Required work: Pick out every line in the data below that holds "stuff".

Source data:
*** Block opens ***

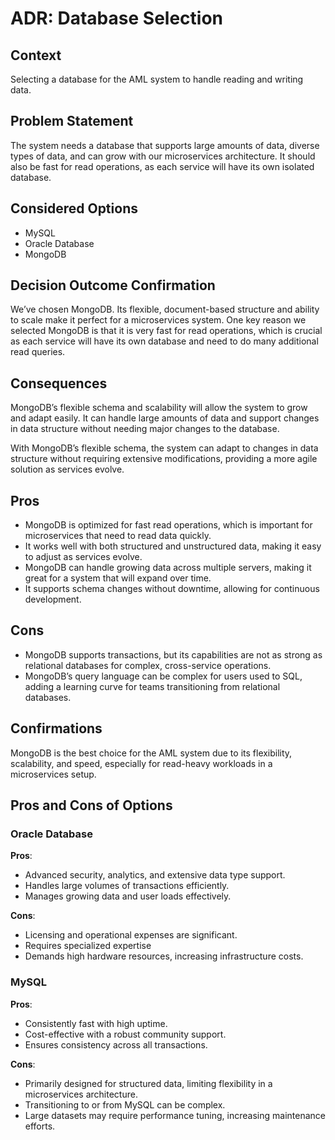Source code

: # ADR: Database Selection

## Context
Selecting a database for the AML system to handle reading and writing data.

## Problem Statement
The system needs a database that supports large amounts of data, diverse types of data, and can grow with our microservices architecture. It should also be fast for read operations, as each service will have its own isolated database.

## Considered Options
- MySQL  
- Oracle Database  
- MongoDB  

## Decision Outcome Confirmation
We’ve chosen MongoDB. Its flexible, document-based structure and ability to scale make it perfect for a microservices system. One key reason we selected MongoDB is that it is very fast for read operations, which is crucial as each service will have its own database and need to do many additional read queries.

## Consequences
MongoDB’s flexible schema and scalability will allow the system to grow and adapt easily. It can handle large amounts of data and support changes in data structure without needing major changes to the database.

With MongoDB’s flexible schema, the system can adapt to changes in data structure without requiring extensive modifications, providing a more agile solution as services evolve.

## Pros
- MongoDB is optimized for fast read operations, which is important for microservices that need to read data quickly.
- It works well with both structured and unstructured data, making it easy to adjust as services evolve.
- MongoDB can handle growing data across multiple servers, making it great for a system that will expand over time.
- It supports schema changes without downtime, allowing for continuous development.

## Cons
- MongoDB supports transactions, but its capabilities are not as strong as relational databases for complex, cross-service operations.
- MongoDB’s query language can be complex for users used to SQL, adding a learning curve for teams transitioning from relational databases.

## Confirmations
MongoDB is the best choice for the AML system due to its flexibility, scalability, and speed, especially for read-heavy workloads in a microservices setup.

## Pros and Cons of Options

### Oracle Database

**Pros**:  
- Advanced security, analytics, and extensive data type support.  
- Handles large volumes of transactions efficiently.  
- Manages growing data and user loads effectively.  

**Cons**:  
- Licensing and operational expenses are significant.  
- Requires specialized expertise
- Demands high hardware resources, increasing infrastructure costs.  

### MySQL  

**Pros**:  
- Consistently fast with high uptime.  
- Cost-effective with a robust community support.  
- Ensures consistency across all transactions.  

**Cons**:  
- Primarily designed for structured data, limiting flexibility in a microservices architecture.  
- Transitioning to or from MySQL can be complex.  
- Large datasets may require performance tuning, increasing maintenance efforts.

*** Block closes ***
*** Block opens ***

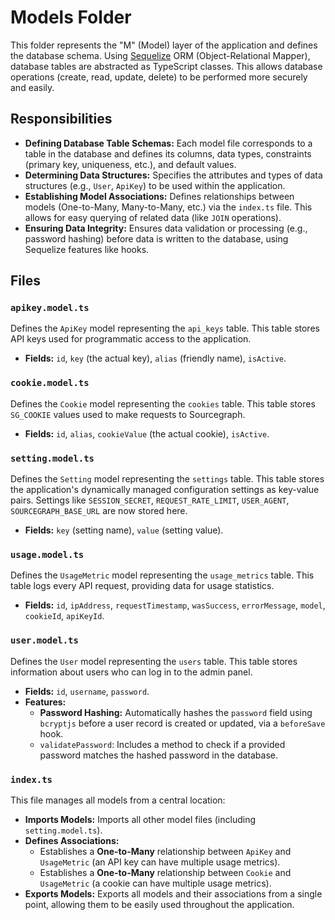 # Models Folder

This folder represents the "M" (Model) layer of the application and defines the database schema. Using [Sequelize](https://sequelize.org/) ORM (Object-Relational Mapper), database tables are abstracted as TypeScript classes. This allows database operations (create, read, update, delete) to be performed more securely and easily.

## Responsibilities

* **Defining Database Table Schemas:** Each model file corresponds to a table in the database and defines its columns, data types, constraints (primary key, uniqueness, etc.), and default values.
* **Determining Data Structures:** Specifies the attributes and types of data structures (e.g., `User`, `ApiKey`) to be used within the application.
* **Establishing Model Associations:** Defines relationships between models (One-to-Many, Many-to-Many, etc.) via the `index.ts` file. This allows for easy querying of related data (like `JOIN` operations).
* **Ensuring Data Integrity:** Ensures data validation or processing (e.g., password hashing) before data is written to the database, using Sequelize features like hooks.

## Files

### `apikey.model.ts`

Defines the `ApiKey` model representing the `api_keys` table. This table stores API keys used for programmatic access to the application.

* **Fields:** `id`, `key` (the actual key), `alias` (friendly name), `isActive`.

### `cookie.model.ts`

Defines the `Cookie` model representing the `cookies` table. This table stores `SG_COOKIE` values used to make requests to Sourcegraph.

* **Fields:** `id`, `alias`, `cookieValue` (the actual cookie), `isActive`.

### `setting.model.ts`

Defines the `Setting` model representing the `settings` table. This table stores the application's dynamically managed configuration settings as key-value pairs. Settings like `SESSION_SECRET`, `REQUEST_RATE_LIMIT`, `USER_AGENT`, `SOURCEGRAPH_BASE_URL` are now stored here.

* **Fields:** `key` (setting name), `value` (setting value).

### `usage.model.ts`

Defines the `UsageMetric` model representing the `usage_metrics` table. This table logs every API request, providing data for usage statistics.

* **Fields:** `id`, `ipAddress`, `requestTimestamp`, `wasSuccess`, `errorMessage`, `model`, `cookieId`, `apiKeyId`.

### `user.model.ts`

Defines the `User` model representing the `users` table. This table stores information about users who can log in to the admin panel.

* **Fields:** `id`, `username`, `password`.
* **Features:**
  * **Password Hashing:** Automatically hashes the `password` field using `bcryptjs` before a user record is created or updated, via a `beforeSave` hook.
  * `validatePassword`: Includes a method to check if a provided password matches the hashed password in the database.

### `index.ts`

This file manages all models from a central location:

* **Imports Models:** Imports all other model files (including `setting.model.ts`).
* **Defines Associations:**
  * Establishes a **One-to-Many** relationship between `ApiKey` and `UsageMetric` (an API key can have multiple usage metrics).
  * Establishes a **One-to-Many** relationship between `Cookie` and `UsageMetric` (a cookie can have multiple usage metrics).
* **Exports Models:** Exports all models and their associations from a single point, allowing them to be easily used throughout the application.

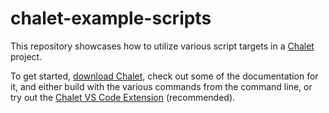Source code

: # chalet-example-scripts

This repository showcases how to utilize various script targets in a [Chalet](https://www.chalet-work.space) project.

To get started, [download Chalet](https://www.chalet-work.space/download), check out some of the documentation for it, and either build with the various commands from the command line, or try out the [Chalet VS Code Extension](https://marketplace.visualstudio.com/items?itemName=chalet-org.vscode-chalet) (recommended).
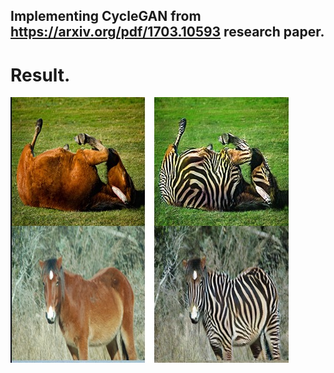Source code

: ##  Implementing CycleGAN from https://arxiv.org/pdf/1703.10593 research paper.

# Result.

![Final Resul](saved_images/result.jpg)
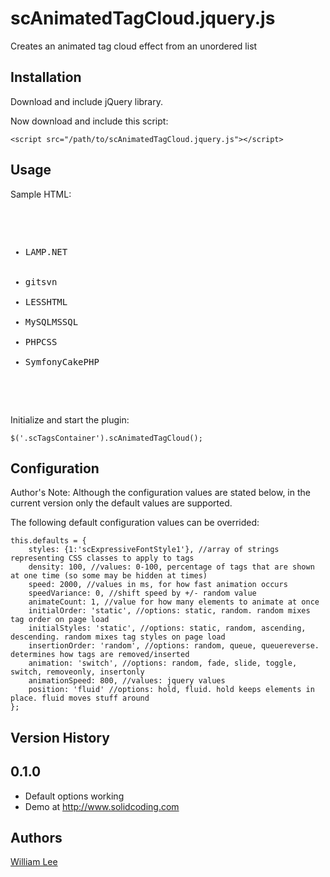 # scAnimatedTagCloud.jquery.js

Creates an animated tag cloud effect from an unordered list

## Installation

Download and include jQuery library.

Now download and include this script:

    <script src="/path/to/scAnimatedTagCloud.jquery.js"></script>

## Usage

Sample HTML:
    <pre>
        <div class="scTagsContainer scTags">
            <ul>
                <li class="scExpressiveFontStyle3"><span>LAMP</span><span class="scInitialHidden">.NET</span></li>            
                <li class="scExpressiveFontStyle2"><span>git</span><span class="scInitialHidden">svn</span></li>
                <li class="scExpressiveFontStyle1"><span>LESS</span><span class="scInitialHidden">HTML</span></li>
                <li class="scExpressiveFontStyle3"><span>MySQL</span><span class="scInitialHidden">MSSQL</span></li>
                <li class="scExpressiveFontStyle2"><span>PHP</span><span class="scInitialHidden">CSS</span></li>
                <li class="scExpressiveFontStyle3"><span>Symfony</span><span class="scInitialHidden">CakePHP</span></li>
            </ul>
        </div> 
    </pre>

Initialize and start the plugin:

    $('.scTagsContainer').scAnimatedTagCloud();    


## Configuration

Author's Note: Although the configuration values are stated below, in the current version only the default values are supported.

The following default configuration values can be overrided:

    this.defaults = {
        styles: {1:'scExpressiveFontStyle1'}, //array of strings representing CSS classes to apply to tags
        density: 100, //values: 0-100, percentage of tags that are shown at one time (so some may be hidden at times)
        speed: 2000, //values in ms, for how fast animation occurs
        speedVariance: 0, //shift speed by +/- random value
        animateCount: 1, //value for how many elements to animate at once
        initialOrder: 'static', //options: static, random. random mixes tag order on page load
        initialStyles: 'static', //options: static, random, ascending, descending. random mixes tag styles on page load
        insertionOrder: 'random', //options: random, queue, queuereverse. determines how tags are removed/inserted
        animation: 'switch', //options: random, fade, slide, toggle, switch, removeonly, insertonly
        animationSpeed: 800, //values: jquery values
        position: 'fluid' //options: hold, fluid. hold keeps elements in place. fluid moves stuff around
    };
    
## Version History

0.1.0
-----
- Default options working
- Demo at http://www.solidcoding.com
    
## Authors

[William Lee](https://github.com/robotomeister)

*** Block closes ***
*** Block opens ***

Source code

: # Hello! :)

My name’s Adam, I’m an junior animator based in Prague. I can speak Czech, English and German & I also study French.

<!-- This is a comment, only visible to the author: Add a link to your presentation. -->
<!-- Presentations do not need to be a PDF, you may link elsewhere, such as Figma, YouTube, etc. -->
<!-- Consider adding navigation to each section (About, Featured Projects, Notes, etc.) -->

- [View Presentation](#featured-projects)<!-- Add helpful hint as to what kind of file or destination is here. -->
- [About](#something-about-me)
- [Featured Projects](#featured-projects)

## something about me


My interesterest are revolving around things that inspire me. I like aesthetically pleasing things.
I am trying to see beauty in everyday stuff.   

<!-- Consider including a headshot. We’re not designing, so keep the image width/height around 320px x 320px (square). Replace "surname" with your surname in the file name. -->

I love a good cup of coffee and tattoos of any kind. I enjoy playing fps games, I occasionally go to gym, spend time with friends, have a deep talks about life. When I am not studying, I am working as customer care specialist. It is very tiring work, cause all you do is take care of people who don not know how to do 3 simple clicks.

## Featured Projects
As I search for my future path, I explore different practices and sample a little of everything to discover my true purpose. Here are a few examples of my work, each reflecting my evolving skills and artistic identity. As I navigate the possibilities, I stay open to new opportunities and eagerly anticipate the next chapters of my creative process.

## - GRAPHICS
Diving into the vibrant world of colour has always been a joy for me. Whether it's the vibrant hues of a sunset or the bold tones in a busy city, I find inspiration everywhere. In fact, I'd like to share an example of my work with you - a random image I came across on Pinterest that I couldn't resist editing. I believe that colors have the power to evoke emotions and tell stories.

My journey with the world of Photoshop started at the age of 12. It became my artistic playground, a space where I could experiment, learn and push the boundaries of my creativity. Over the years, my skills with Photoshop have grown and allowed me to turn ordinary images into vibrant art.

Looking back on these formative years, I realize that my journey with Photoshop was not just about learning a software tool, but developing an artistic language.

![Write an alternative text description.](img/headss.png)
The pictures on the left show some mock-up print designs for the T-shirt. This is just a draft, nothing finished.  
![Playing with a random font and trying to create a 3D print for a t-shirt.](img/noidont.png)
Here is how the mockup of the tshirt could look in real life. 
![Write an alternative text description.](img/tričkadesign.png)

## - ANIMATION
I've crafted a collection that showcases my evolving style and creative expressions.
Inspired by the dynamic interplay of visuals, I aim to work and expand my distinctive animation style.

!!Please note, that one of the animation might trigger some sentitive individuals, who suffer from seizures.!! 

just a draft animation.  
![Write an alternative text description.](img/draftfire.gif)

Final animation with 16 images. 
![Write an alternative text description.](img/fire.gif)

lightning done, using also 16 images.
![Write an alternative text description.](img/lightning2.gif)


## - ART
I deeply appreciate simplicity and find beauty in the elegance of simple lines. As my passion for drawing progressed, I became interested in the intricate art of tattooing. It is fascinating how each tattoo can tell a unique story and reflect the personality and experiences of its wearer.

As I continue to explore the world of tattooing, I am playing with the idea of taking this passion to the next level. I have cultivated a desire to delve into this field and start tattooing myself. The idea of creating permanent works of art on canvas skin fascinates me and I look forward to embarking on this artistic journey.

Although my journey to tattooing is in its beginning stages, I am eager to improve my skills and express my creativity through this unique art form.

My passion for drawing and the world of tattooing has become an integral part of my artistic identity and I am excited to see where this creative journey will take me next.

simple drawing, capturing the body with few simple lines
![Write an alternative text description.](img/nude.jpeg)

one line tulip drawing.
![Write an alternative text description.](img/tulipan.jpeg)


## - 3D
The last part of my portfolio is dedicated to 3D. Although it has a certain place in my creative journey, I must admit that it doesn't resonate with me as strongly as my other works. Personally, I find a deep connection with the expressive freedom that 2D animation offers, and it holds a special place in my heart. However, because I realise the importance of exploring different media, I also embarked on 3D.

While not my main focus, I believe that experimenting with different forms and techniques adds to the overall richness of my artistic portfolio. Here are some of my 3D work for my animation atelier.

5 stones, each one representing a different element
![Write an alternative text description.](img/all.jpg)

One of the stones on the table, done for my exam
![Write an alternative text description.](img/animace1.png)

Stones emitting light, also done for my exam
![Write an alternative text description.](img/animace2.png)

*** Block closes ***

Task response:
        position: 'fluid' //options: hold, fluid. hold keeps elements in place. fluid moves stuff around
I am trying to see beauty in everyday stuff.   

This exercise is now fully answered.